My current solution is using the php exec command:

exec("ffmpeg -i $videoPath -ss $timeOffset -vframes 1 $jpgOutputPath");

...which works just great, except it's as slow as molasses. My guess is that ffmpeg is a little too much for the job, and I might be able to do better by utilizing the underlying libraries or something... however I have zero idea how to do that.

Ideally I don't want to have to install anything that requires a real "installation process"... i.e., dropping an executable into the folder with my web app is fine, but I'd rather not have to actually run an installer. Also, the solution should be able to run on mac, linux and windows (though linux is the top priority).

What can I do to speed this process up?

Thanks.

Of course you could code up some C/C++ and link to -lav*, basically creating a simplified version of ffmpeg just for extracting frames, and maybe even do it as a php extension (also I wouldn't run it as the same user, let alone in the same process). But the result is very unlikely to be faster, because you would only avoid some forking and setup overhead, but your likely problem is actually the decoding, which would still be the same.

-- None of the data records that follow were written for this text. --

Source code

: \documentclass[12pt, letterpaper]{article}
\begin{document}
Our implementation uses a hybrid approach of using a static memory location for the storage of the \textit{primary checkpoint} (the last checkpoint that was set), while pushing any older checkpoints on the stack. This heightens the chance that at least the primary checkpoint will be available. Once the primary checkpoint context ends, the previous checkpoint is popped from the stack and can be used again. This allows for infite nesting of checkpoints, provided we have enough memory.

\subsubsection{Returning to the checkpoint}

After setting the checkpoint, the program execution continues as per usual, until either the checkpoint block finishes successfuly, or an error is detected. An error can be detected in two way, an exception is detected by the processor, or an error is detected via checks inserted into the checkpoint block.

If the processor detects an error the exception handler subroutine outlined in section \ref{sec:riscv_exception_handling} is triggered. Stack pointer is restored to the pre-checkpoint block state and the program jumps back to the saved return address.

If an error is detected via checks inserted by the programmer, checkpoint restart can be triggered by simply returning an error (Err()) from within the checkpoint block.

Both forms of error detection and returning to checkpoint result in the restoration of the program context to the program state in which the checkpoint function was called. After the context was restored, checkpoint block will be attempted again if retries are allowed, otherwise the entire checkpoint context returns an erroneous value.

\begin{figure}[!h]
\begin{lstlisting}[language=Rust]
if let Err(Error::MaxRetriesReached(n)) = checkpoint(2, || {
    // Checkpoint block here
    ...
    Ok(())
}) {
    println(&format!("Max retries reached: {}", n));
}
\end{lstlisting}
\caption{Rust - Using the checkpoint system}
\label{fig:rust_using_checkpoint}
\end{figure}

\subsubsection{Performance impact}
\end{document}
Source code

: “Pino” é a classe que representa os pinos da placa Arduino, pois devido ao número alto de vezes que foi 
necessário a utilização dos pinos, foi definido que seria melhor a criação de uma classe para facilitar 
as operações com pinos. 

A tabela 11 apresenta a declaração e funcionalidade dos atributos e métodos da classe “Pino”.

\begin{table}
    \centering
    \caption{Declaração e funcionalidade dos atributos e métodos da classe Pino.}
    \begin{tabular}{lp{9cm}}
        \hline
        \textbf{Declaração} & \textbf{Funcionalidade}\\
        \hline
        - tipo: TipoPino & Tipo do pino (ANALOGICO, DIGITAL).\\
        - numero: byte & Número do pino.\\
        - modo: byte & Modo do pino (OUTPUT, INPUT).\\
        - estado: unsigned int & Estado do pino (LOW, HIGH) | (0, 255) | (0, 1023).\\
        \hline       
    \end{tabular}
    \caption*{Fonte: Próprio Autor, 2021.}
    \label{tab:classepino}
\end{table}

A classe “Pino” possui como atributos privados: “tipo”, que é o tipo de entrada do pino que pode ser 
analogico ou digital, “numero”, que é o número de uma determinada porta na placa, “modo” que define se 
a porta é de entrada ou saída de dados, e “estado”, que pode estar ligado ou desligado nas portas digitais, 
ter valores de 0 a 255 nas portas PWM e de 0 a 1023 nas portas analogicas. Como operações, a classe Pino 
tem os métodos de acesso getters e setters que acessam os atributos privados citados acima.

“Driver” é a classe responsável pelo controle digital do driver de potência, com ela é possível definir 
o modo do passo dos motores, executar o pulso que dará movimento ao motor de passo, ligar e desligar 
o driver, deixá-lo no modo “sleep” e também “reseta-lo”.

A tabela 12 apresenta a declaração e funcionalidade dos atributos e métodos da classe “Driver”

Instead, you should first look into using ffmpeg in fast seeking mode (or fast/accurate hybrid mode). Their wiki states about fast seeking:

The -ss parameter needs to be specified before -i:

ffmpeg -ss 00:03:00 -i Underworld.Awakening.avi -frames:v 1 out1.jpg

This example will produce one image frame (out1.jpg) somewhere around the third minute from the beginning of the movie. The input will be parsed using keyframes, which is very fast. The drawback is that it will also finish the seeking at some keyframe, not necessarily located at specified time (00:03:00), so the seeking will not be as accurate as expected.

Fast seeking is less accurate, but a damn lot faster, as ffmpeg will not actually need to decode (most of) the movie during the seek, while fast/accurate hybrid mode is good compromise. Read the wiki page for all available options.

Edit 14/06/10:

As of FFmpeg 2.1, when transcoding with ffmpeg (i.e. not stream copying), -ss is now accurate even when used as an input option. Previous behavior can be restored with the -noaccurate_seek option. (source)

So with 2.1+, "hybrid" seeking shouldn't be required anymore for accurate results when it comes to re-encodes (and saving to .jpeg is a re-encode). It is enough to do the usual fast seeking (-ss ... -i ...) instead of slow seeking (-i ... -ss ...).